Material and Methods
The investigations were performed using four detectors: two air-filled ionization chambers (PTW Semiflex 3D 31021 und PinPoint 3D 31022 chambers) and two diode-type detectors (PTW microDiamond 60019 and microSilicon 60023). Using an efficient simulation technique introduced previously (Looe et al 2018 Phys Med Biol. 63(7):075013.), 2D dose deposition kernels and detector lateral fluence response functions of all four detectors have been obtained for B = 0, 0.35 and 1.5 T. By applying these convolution kernels, training data consisting of pairs of 2D dose profiles D(x,y) and measured signal profiles M(x,y) were generated for a set of 48 fluence profiles that cover different field sizes and penumbra widths. Three-layer feed-forward NN were trained individually for each detector and magnetic field. The resulted NN were tested with a distinct set of fluence profile, and additionally, with profiles simulated using realistic Monte Carlo phase space files (PSF) of clinical linear accelerator.
Results
Due to the influence of the Lorentz force on the electron trajectories, the simulated dose deposition kernels and detector lateral fluence response functions are magnetic field dependent. The NN mean square errors (MSE) approached values of 1e-6 or better during the training and validation. All models also attained correlation coefficients R near 1 indicating an excellent agreement between expected D(x,y) and predicted Dpred(x,y). The gamma indices (1mm/1% global) of all evaluated points in the test profiles passed (< 1). Fig. 1 shows exemplarily the results of the test profiles simulated using the PSF of 10 mm x 10 mm field size in a 1.5 T magnetic field.
Fig. 1. Comparisons of the expected D(x,y) and NN predicted Dpred(x,y) from the measurement using Semiflex 3D 31021 and microSilicon in a 1.5 T magnetic field simulated using the PSF of 10 mm x 10 mm field size
Conclusion
A model-based measurement-less training approach has been successfully implemented and tested to generate NN that can recover lateral dose profiles from distorted measurements in a magnetic field.
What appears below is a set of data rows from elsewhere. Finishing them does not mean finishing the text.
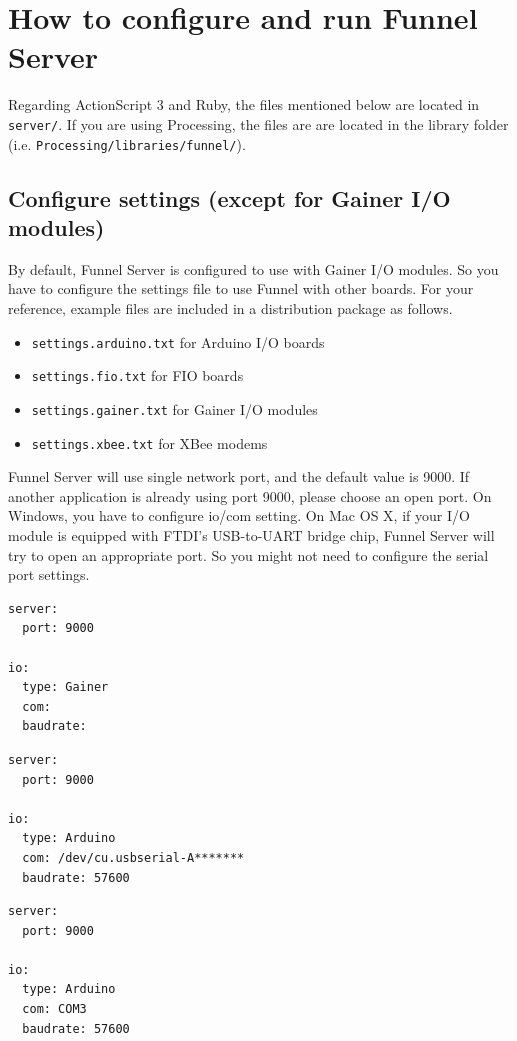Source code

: \documentclass[9pt]{jsarticle}
\begin{document}
\clearpage
\section{How to configure and run Funnel Server}
Regarding ActionScript 3 and Ruby, the files mentioned below are located in \texttt{server/}. If you are using Processing, the files are are located in the library folder (i.e. \texttt{Processing/libraries/funnel/}). 

\subsection{Configure settings (except for Gainer I/O modules)}
By default, Funnel Server is configured to use with Gainer I/O modules. So you have to configure the settings file to use Funnel with other boards. For your reference, example files are included in a distribution package as follows.
\begin{itemize}
\item \texttt{settings.arduino.txt} for Arduino I/O boards
\item \texttt{settings.fio.txt} for FIO boards
\item \texttt{settings.gainer.txt} for Gainer I/O modules
\item \texttt{settings.xbee.txt} for XBee modems
\end{itemize}
Funnel Server will use single network port, and the default value is 9000. If another application is already using port 9000, please choose an open port. On Windows, you have to configure io/com setting. On Mac OS X, if your I/O module is equipped with FTDI's USB-to-UART bridge chip, Funnel Server will try to open an appropriate port. So you might not need to configure the serial port settings.

\begin{lstlisting}[caption={An example of settings.txt for Gainer I/O modules},label=useless]
server:
  port: 9000

io:
  type: Gainer
  com: 
  baudrate: 
\end{lstlisting}

\begin{lstlisting}[caption={An example of settings.txt for Arduino I/O boards (Mac OS X)},label=useless]
server:
  port: 9000

io:
  type: Arduino
  com: /dev/cu.usbserial-A*******
  baudrate: 57600
\end{lstlisting}

\begin{lstlisting}[caption={An example of settings.txt for Arduino I/O boards (Windows)},label=useless]
server:
  port: 9000

io:
  type: Arduino
  com: COM3
  baudrate: 57600
\end{lstlisting}
\end{document}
Furthermore, two different verification approaches have been proposed that allow users to warrant the mathematical consistencies of the predicted results within the framework of the convolution model. Besides offering a clinical feasible correction strategy not existed so far for relative dosimetry in a magnetic field, this work can also help to raise awareness and to improve understanding on the distortion of detector’s signal profiles by a magnetic field.